__Exercise brief__
Copy every line from the data below in which the string "QuickStart" can be found.

__Supplied material__
((

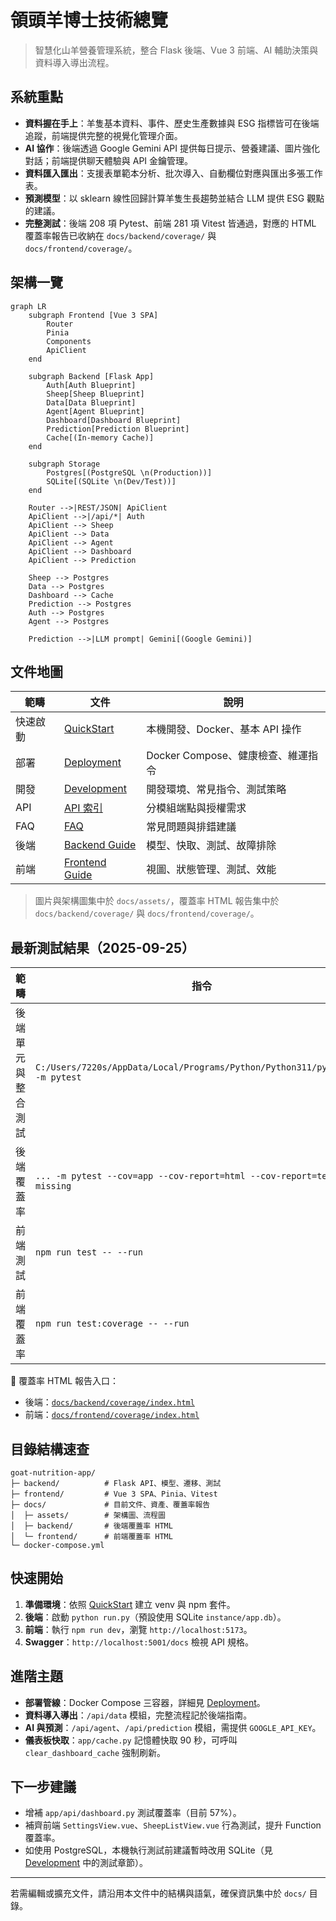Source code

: # 領頭羊博士技術總覽

> 智慧化山羊營養管理系統，整合 Flask 後端、Vue 3 前端、AI 輔助決策與資料導入導出流程。

## 系統重點

- **資料握在手上**：羊隻基本資料、事件、歷史生產數據與 ESG 指標皆可在後端追蹤，前端提供完整的視覺化管理介面。
- **AI 協作**：後端透過 Google Gemini API 提供每日提示、營養建議、圖片強化對話；前端提供聊天體驗與 API 金鑰管理。
- **資料匯入匯出**：支援表單範本分析、批次導入、自動欄位對應與匯出多張工作表。
- **預測模型**：以 sklearn 線性回歸計算羊隻生長趨勢並結合 LLM 提供 ESG 觀點的建議。
- **完整測試**：後端 208 項 Pytest、前端 281 項 Vitest 皆通過，對應的 HTML 覆蓋率報告已收納在 `docs/backend/coverage/` 與 `docs/frontend/coverage/`。

## 架構一覽

```mermaid
graph LR
    subgraph Frontend [Vue 3 SPA]
        Router
        Pinia
        Components
        ApiClient
    end

    subgraph Backend [Flask App]
        Auth[Auth Blueprint]
        Sheep[Sheep Blueprint]
        Data[Data Blueprint]
        Agent[Agent Blueprint]
        Dashboard[Dashboard Blueprint]
        Prediction[Prediction Blueprint]
        Cache[(In-memory Cache)]
    end

    subgraph Storage
        Postgres[(PostgreSQL \n(Production))]
        SQLite[(SQLite \n(Dev/Test))]
    end

    Router -->|REST/JSON| ApiClient
    ApiClient -->|/api/*| Auth
    ApiClient --> Sheep
    ApiClient --> Data
    ApiClient --> Agent
    ApiClient --> Dashboard
    ApiClient --> Prediction

    Sheep --> Postgres
    Data --> Postgres
    Dashboard --> Cache
    Prediction --> Postgres
    Auth --> Postgres
    Agent --> Postgres

    Prediction -->|LLM prompt| Gemini[(Google Gemini)]
```

## 文件地圖

| 範疇 | 文件 | 說明 |
|------|------|------|
| 快速啟動 | [QuickStart](./QuickStart.md) | 本機開發、Docker、基本 API 操作 |
| 部署 | [Deployment](./Deployment.md) | Docker Compose、健康檢查、維運指令 |
| 開發 | [Development](./Development.md) | 開發環境、常見指令、測試策略 |
| API | [API 索引](./API.md) | 分模組端點與授權需求 |
| FAQ | [FAQ](./FAQ.md) | 常見問題與排錯建議 |
| 後端 | [Backend Guide](../backend/docs/README.md) | 模型、快取、測試、故障排除 |
| 前端 | [Frontend Guide](../frontend/docs/README.md) | 視圖、狀態管理、測試、效能 |

> 圖片與架構圖集中於 `docs/assets/`，覆蓋率 HTML 報告集中於 `docs/backend/coverage/` 與 `docs/frontend/coverage/`。

## 最新測試結果（2025-09-25）

| 範疇 | 指令 | 結果摘要 |
|------|------|-----------|
| 後端單元與整合測試 | `C:/Users/7220s/AppData/Local/Programs/Python/Python311/python.exe -m pytest` | 208 測試全通過，19 則 SQLAlchemy 2.x LegacyAPI 警告。
| 後端覆蓋率 | `... -m pytest --cov=app --cov-report=html --cov-report=term-missing` | 總覆蓋率 **85%**；`app/api/dashboard.py` 57% 為主要補強對象。
| 前端測試 | `npm run test -- --run` | 32 個測試檔、281 測試全通過。
| 前端覆蓋率 | `npm run test:coverage -- --run` | Statements 81.73%、Branches 85.92%、Functions 66.43%、Lines 81.73%。

📍 覆蓋率 HTML 報告入口：
- 後端：[`docs/backend/coverage/index.html`](./backend/coverage/index.html)
- 前端：[`docs/frontend/coverage/index.html`](./frontend/coverage/index.html)

## 目錄結構速查

```
goat-nutrition-app/
├─ backend/          # Flask API、模型、遷移、測試
├─ frontend/         # Vue 3 SPA、Pinia、Vitest
├─ docs/             # 目前文件、資產、覆蓋率報告
│  ├─ assets/        # 架構圖、流程圖
│  ├─ backend/       # 後端覆蓋率 HTML
│  └─ frontend/      # 前端覆蓋率 HTML
└─ docker-compose.yml
```

## 快速開始

1. **準備環境**：依照 [QuickStart](./QuickStart.md) 建立 venv 與 npm 套件。
2. **後端**：啟動 `python run.py`（預設使用 SQLite `instance/app.db`）。
3. **前端**：執行 `npm run dev`，瀏覽 `http://localhost:5173`。
4. **Swagger**：`http://localhost:5001/docs` 檢視 API 規格。

## 進階主題

- **部署管線**：Docker Compose 三容器，詳細見 [Deployment](./Deployment.md)。
- **資料導入導出**：`/api/data` 模組，完整流程記於後端指南。
- **AI 與預測**：`/api/agent`、`/api/prediction` 模組，需提供 `GOOGLE_API_KEY`。
- **儀表板快取**：`app/cache.py` 記憶體快取 90 秒，可呼叫 `clear_dashboard_cache` 強制刷新。

## 下一步建議

- 增補 `app/api/dashboard.py` 測試覆蓋率（目前 57%）。
- 補齊前端 `SettingsView.vue`、`SheepListView.vue` 行為測試，提升 Function 覆蓋率。
- 如使用 PostgreSQL，本機執行測試前建議暫時改用 SQLite（見 [Development](./Development.md) 中的測試章節）。

---

若需編輯或擴充文件，請沿用本文件中的結構與語氣，確保資訊集中於 `docs/` 目錄。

))

__Response__
| 快速啟動 | [QuickStart](./QuickStart.md) | 本機開發、Docker、基本 API 操作 |
1. **準備環境**：依照 [QuickStart](./QuickStart.md) 建立 venv 與 npm 套件。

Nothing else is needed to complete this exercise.